The “Talk to Us” Project received support and advice from a number of experts and resulted in 8 people training as Independent Mental Capacity Advocates (IMCA). However bureaucracy and procedures meant that this wasn’t followed through to allow this diverse group to practice. An IMCA must assess someone’s capacity to make decisions if close friend or family member is not available in order to assess the person’s best interest. The question arises how it is possible to do this without knowledge and understanding of that person’s background particularly if there are variations in language, culture and belief.
4. Next Steps. Plans for years 2 and 3 of the Project
Year 2.

This Report on Year 1 is being circulated to those involved in providing services to bme communities in mental health and to training providers. A questionnaire will be attached inviting responses to what is written here and for views on the current situation in provision and access to mental health services.
Included in the circulation will include Birmingham and Solihull Mental Health Trust (BHSMHT), Birmingham City Council Social Care and Health, Dr David Eccleston, Handswortb Wood Medical Centre, Dr Nick Harding Chair of Sandwell and West Birmingham Clinical Commissioning Group (SWBCCG), Dr Ian Walton, Mental Health Lead, SWBCCG, Prof Swaran Singh, Univesity of Warwick, Tari Atwal, Asian Rationalist Society (Britain), Birmingham Metropolitan College, Birmingham MIND, Ashraya House.
I have been invited to join the LINk Mental Health Group with a first meeting in September, 2012. I understand that this group is interested in IAPT developments.

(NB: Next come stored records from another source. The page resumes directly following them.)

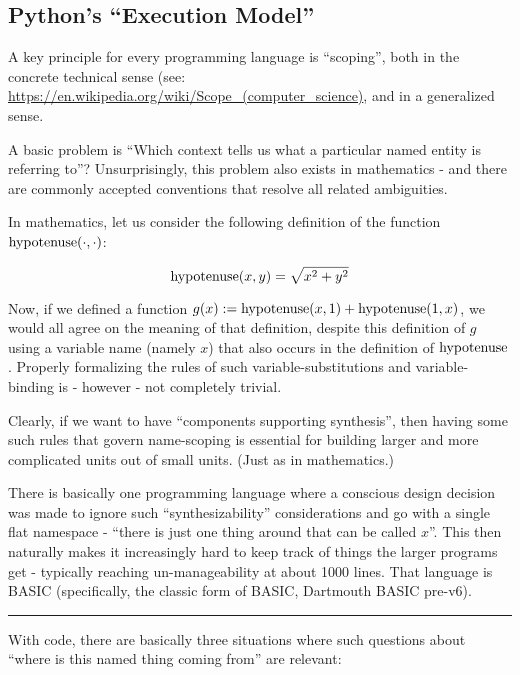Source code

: \documentclass[11pt]{article}
\begin{document}
    \hypertarget{pythons-execution-model}{%
\subsection{Python's ``Execution
Model''}\label{pythons-execution-model}}

    A key principle for every programming language is ``scoping'', both in
the concrete technical sense (see:
\url{https://en.wikipedia.org/wiki/Scope_(computer_science)}, and in a
generalized sense.

A basic problem is ``Which context tells us what a particular named
entity is referring to''? Unsurprisingly, this problem also exists in
mathematics - and there are commonly accepted conventions that resolve
all related ambiguities.

In mathematics, let us consider the following definition of the function
\({\rm hypotenuse}(\cdot, \cdot)\):

\[
{\rm hypotenuse}(x, y)=\sqrt{x^2+y^2}
\]

Now, if we defined a function
\(g(x):={\rm hypotenuse}(x, 1)+{\rm hypotenuse}(1, x)\), we would all
agree on the meaning of that definition, despite this definition of
\(g\) using a variable name (namely \(x\)) that also occurs in the
definition of \({\rm hypotenuse}\). Properly formalizing the rules of
such variable-substitutions and variable-binding is - however - not
completely trivial.

Clearly, if we want to have ``components supporting synthesis'', then
having some such rules that govern name-scoping is essential for
building larger and more complicated units out of small units. (Just as
in mathematics.)

There is basically one programming language where a conscious design
decision was made to ignore such ``synthesizability'' considerations and
go with a single flat namespace - ``there is just one thing around that
can be called \(x\)''. This then naturally makes it increasingly hard to
keep track of things the larger programs get - typically reaching
un-manageability at about 1000 lines. That language is BASIC
(specifically, the classic form of BASIC, Dartmouth BASIC pre-v6).

\begin{center}\rule{0.5\linewidth}{0.5pt}\end{center}

With code, there are basically three situations where such questions
about ``where is this named thing coming from'' are relevant:
\end{document}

A draft of a syllabus, or unit for inclusion in existing schemes of work will be completed for offering to training establishments for evaluation.
Investigating what is currently happening in the West Midlands.

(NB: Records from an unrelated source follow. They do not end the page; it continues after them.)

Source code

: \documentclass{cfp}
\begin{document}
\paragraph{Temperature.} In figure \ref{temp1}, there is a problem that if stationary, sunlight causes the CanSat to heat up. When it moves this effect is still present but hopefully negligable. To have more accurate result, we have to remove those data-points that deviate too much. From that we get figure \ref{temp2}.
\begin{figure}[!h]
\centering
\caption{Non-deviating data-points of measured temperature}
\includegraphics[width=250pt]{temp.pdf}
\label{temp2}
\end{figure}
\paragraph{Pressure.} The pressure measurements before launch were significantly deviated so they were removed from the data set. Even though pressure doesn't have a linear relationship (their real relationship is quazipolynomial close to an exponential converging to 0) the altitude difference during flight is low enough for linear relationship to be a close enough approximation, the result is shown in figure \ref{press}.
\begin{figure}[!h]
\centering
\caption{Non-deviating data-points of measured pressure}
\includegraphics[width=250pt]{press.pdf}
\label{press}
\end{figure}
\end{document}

Apart from following developments in moving towards CCGs and their role in mental health developments, the consultation document “Better Mental Health for Birmingham 2010 – 2015” will be considered to see how its plans reflect the developments of the last decade. For example it is possible to see a move towards a social model of care which looks at supporting people with debt, housing, employment with advice and talking therapies, including self-help.
At least some of the 40 or so voluntary organisations will be contacted to assess how changes in funding and spending cuts have affected their ability to support those they were set up to help. There appears to be a huge contradiction in intentions to involve communities and continued support for the agencies on which they depend. This is particularly marked when dealing with diversity and choice of places to go to for help and feeling comfortable that the provider can address cultural and linguistic while being competent in dealing with social and/or medical needs.
Other statutory agencies persist in being monolithic and impose their solutions often with far reaching and extremely damaging outcomes for patients and families. Key staff will be interviewed in health, police, prison and education services. Many will have responded to the questionnaire.
Draft material will be completed to offer to training providers.
Year 3.
Will focus on disseminating draft material to colleges and other training providers. This will be principally in the West Midlands.
Further work on considering who will benefit from such a scheme of work will continue, including the health services, the police service, the criminal justice system, schools and colleges, social services. employers and anyone who might be involved with people in need of mental health support.